ZOA’s claim that HIAS isn’t Jewish is based on the notion that pro-Israel Jews, as opposed to the general Jewish population, are at odds with a growing tendency even among traditionally nonpartisan organizations like the Anti-Defamation League to act as either Democratic surrogates or fierce critics of a pro-Israel administration. From their point of view, a HIAS takeover of the Conference, if Lob’s election can be depicted as such a thing, constitutes a debacle that must be fought to the last ditch.
In an effort to stave off a split, Daroff helped negotiate a compromise by which Lob, who had the support of a clear majority of members of the Conference, would wait an additional year before assuming her new role. But ZOA and seven allied groups still voted against granting her the title of president-elect, making Lob the first Conference leader in its history who failed to receive unanimous support.

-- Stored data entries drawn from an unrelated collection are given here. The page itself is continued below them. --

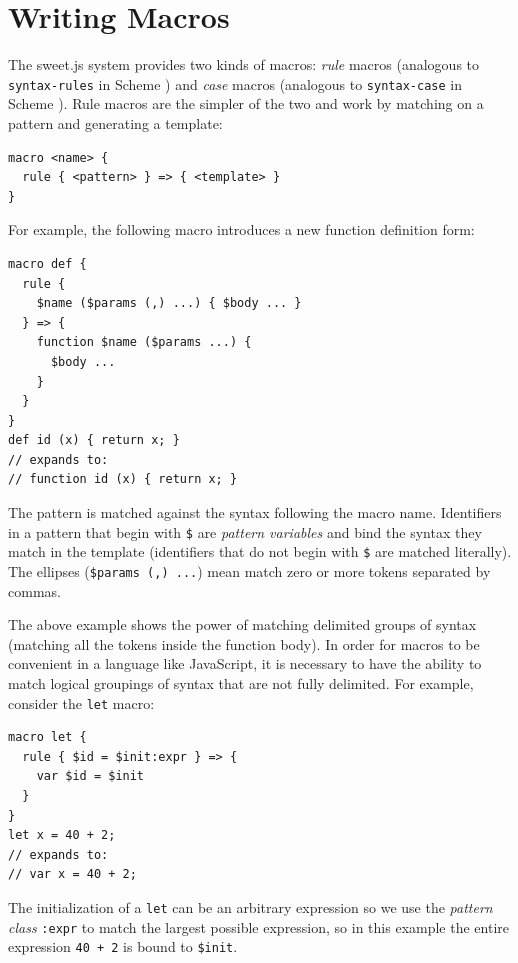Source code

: \documentclass[preprint,10pt]{sigplanconf}
\begin{document}
\section{Writing Macros}
\label{sec:writingMacros}

The sweet.js system provides two kinds of macros: \emph{rule} macros
(analogous to \verb!syntax-rules! in Scheme \cite{Clinger1991})
and \emph{case} macros (analogous to \verb!syntax-case! in
Scheme \cite{Hieb1992}). Rule macros are the simpler of the two and work by matching
on a pattern and generating a template:

\begin{lstlisting}
macro <name> {
  rule { <pattern> } => { <template> }
}
\end{lstlisting}

For example, the following macro introduces a new function definition
form:

\begin{lstlisting}
macro def {
  rule { 
    $name ($params (,) ...) { $body ... } 
  } => {
    function $name ($params ...) {
      $body ...
    }
  }
}
def id (x) { return x; }
// expands to:
// function id (x) { return x; }
\end{lstlisting}

The pattern is matched against the syntax following the macro name.
Identifiers in a pattern that begin with \verb!$! are
\emph{pattern variables} and bind the syntax they match in the
template (identifiers that do not begin with \verb!$! are matched
literally). The ellipses (\verb!$params (,) ...!) mean match zero or more
tokens separated by commas.

The above example shows the power of matching delimited groups of
syntax (\ie matching all the tokens inside the function body). In
order for macros to be convenient in a language like JavaScript, it is
necessary to have the ability to match logical groupings of syntax
that are not fully delimited. For example, consider the
\verb!let! macro:

\begin{lstlisting}
macro let {
  rule { $id = $init:expr } => {
    var $id = $init
  }
}
let x = 40 + 2;
// expands to:
// var x = 40 + 2;
\end{lstlisting}

The initialization of a \verb!let! can be an arbitrary expression
so we use the \emph{pattern class} \verb!:expr! to match the
largest possible expression, so in this example the entire expression
\verb!40 + 2! is bound to \verb!$init!.
\end{document}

Even after that, Klein and like-minded allies have continued to state that HIAS has no right to call itself Jewish, leading in turn to angry denunciations of his conduct from liberals who see him as the real threat to Jewish unity. They say that ZOA should be ousted from the Conference on the spurious grounds that he violated its rules about civility. If that should happen—and given Klein’s determination to continue the fight against what he believes are Israel’s foes, the odds of the struggle escalating should not be discounted—then it is not unthinkable that an institution that has served the Jewish community well for more than 60 years may be doomed to split into two ideological factions. At that point, it would be possible that previously sidelined groups such as J Street or the openly anti-Zionist Jewish Voice for Peace will no longer be hindered by the Conference’s influence. Conference leaders hope this split can be avoided once those involved get to know Lob and see that she has no interest in abandoning its brief of pro-Israel advocacy.

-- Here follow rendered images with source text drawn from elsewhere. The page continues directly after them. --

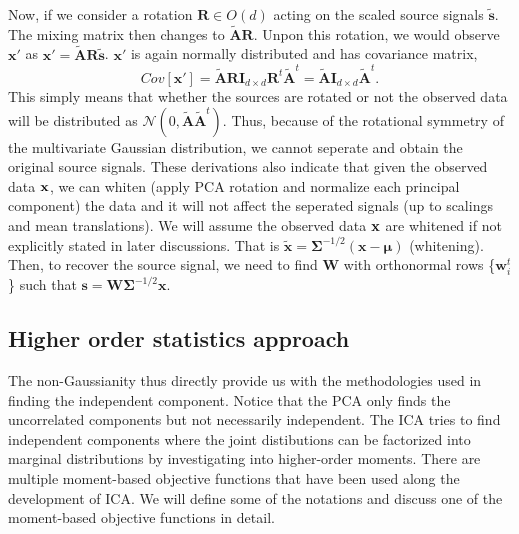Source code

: \documentclass[aps,prl,preprint,superscriptaddress]{revtex4-2}
\begin{document}
Now, if we consider a rotation $\mathbf{R} $$\in O(d)$ acting on the scaled source signals $\mathbf{\tilde{s}}$. The mixing matrix then changes to $\tilde{\mathbf{A}}\mathbf{R}$. Unpon this rotation, we would observe $\mathbf{x'}$ as $\mathbf{x'} = \tilde{\mathbf{A}}\mathbf{R}\tilde{\mathbf{s}}$. $\mathbf{x'}$ is again normally distributed and has covariance matrix,
\begin{equation}
Cov[\mathbf{x'}] = \tilde{\mathbf{A}}\mathbf{R}\mathbf{I}_{d\times d}\mathbf{R}^{t}\tilde{\mathbf{A}}^{t} = \tilde{\mathbf{A}}\mathbf{I}_{d\times d}\tilde{\mathbf{A}}^{t}. 
\end{equation} This simply means that whether the sources are rotated or not the observed data will be distributed as $\mathcal{N}(0, \tilde{\mathbf{A}}\tilde{\mathbf{A}}^{t})$. Thus, because of the rotational symmetry of the multivariate Gaussian distribution, we cannot seperate and obtain the original source signals. These derivations also indicate that given the observed data $\bf{x}$, we can whiten (apply PCA rotation and normalize each principal component) the data and it will not affect the seperated signals (up to scalings and mean translations). We will assume the observed data $\bf{x}$ are whitened if not explicitly stated in later discussions. That is $\tilde{\mathbf{x}} = \mathbf{\Sigma}^{-1/2}(\mathbf{x}-\mathbf{\mu})$ (whitening). Then, to recover the source signal, we need to find $\mathbf{W}$ with orthonormal rows \{$\mathbf{w}_{i}^{t}$\} such that $\mathbf{s} = \mathbf{W}\mathbf{\Sigma}^{-1/2}\mathbf{x}$. 

\subsection{Higher order statistics approach}

The non-Gaussianity thus directly provide us with the methodologies used in finding the independent component. Notice that the PCA only finds the uncorrelated components but not necessarily independent. The ICA tries to find independent components where the joint distibutions can be factorized into marginal distributions by investigating into higher-order moments. There are multiple moment-based objective functions that have been used along the development of ICA. We will define some of the notations and discuss one of the moment-based objective functions in detail.  
\end{document}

This argument is more than just a baffling example of inside-baseball Jewish politics that most Jews view with either dismay or indifference. The conceit of the Conference from its inception has been that the Jewish community’s ideological and denominational differences could be transcended by a common affection for Israel. But the duel between ZOA and HIAS has come at a moment in history when, as a result of growing rates of assimilation and the resulting demographic implosion that it has caused, the non-Orthodox majority of American Jewry is less and less devoted to both Zionism and traditional conceptions of Jewish peoplehood. This means that the previous assumptions about communal life can no longer be taken for granted.

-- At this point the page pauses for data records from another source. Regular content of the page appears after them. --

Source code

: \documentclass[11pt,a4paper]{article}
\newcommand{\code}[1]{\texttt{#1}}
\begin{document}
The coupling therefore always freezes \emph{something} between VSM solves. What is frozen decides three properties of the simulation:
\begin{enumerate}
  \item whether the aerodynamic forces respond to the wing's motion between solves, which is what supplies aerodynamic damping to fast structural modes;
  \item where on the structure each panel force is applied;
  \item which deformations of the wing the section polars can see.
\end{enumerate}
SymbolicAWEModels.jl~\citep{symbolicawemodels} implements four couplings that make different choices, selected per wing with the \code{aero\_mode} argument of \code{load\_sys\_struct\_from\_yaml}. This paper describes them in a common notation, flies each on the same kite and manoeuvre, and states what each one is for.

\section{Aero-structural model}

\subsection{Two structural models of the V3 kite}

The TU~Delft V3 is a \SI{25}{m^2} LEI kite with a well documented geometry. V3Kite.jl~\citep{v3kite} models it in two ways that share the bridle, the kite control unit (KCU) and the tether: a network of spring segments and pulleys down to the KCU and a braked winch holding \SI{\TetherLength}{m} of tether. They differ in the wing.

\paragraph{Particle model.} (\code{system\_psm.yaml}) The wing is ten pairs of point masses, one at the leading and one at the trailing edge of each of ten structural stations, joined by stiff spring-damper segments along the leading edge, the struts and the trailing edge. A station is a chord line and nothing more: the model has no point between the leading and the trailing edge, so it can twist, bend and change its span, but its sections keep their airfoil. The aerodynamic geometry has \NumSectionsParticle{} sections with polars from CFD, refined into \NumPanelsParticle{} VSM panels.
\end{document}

In theory, there ought to be room for a compromise that will let the Conference continue to play a constructive role. Indeed, most Jews still see themselves neither as far to the left as HIAS nor as comfortable on the right as ZOA. But the no-holds-barred warfare over Trump that characterizes American politics in 2020 has now become part of Jewish organizational squabbles.
The idea that shared history, faith, and values can bring such disparate groups together under one roof may no longer be true. A group that is comfortable with the likes of Sarsour and other foes of both Israel and Trump’s immigration policies has little in common with Zionists who agree with the administration’s Middle East stands and its dim view of continued mass immigration to the United States.
What began as an effort for Jews to speak with one voice about Israel may end as evidence that, in the era of Trump and diminishing Jewish support for Israel, the whole idea of a Conference of Presidents of Major Jewish Organizations that upholds a cherished but mythical concept of Jewish unity is an anachronism.